Quickstart: LlamaRank
Try out Salesforce's LlamaRank exclusively on Together's Rerank API
The Together AI platform makes it easy to run state-of-the-art models using only a few lines of code. LlamaRank is a proprietary reranker model developed by Salesforce AI Research that has been shown to outperform competitive reranker models like Cohere Rerank v3 and Mistral-7B QLM on accuracy.
Reranker models improve search relevancy by reassessing and reordering a set of retrieved documents based on their relevance to a given query. It takes a query
and a set of text inputs (called documents
), and returns a relevancy score for each document relative to the given query. In RAG pipelines, the reranking step sits between the initial retrieval step and the final generation phase, enhancing the quality of information fed into language models.
Try out Salesforce's LlamaRank exclusively on Together's serverless Rerank API endpoint. Together's Rerank API is Cohere compatible, making it easy to integrate into your existing applications.
Key specs of Together Rerank + LlamaRank
LlamaRank along with Together Rerank has the following key specs:
- Support for JSON and tabular data
- Long 8000 token context per document
- LlamaRank has been shown to outperform other models on accuracy for general docs and code.
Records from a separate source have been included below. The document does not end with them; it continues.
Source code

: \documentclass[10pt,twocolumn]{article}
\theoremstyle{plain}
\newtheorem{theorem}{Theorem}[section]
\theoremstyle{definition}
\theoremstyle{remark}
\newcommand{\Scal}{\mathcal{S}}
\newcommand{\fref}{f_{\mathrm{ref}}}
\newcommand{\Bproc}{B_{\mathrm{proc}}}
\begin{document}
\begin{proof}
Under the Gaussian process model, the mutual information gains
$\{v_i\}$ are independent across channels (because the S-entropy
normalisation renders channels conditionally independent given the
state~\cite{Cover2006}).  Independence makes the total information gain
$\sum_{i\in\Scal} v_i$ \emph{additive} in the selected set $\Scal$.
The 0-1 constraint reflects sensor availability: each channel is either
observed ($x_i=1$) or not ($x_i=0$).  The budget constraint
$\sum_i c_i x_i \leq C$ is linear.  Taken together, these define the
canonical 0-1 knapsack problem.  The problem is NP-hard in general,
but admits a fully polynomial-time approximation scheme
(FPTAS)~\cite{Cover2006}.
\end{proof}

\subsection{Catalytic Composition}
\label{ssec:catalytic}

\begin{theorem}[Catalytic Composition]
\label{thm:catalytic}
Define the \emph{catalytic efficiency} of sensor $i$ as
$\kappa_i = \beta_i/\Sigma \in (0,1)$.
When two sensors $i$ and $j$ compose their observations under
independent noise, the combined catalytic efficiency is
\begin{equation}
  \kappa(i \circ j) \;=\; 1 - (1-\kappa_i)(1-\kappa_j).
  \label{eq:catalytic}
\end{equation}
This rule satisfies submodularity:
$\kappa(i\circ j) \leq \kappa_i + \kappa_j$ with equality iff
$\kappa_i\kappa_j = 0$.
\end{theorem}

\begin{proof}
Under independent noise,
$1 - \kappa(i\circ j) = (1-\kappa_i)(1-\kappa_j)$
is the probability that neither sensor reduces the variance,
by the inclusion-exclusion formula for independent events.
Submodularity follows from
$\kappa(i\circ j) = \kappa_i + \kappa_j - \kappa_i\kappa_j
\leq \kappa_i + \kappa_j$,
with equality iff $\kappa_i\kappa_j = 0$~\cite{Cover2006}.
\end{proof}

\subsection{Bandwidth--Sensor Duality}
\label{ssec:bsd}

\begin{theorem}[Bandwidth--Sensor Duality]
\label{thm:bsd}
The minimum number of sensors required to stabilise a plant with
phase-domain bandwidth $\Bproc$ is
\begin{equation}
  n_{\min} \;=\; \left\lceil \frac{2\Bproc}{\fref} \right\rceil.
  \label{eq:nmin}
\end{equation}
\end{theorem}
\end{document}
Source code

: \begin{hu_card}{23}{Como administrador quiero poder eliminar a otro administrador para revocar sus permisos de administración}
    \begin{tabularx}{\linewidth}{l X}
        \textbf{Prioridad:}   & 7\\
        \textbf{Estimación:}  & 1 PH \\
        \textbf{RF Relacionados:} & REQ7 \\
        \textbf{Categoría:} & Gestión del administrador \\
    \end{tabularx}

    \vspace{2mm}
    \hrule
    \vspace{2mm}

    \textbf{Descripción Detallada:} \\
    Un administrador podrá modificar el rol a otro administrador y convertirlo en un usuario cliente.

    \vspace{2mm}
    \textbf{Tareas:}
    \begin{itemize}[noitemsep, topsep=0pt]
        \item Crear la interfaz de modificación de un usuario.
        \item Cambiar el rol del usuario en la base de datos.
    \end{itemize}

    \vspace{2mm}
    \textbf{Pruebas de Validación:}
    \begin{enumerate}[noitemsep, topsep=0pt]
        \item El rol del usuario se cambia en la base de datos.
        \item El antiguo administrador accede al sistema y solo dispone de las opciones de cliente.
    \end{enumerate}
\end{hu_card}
- Compatible with Cohere's Rerank API
- Low latency for fast search queries
- Linear relevancy scores, making it easier to interpret
Quickstart
1. Get your Together API key
First, register for an account to get an API key. New accounts come with $5 in free credits to get started.
Once you've registered, set your account's API key to an environment variable named TOGETHER_API_KEY
:
export TOGETHER_API_KEY=xxxxx
2. Install your preferred library
Together provides an official library for Python:
pip install together --upgrade
As well as an official library for TypeScript/JavaScript:
npm install together-ai
You can also call our HTTP API directly using any language you like.
3. Run your first reranking query against LlamaRank
In the example below, we use the Rerank API endpoint to index the list of documents
from most to least relevant to the query What animals can I find near Peru?
.
from together import Together
client = Together()
query = "What animals can I find near Peru?"
documents = [
"The giant panda (Ailuropoda melanoleuca), also known as the panda bear or simply panda, is a bear species endemic to China.",
"The llama is a domesticated South American camelid, widely used as a meat and pack animal by Andean cultures since the pre-Columbian era.",
"The wild Bactrian camel (Camelus ferus) is an endangered species of camel endemic to Northwest China and southwestern Mongolia.",
"The guanaco is a camelid native to South America, closely related to the llama. Guanacos are one of two wild South American camelids; the other species is the vicuña, which lives at higher elevations.",
]
response = client.rerank.create(
model="Salesforce/Llama-Rank-V1",
query=query,
documents=documents,
top_n=2
)
for result in response.results:
print(f"Document Index: {result.index}")
print(f"Document: {documents[result.index]}")
print(f"Relevance Score: {result.relevance_score}")
In the example above, the documents being passed in are a list of strings, but Together's Rerank API also supports JSON data.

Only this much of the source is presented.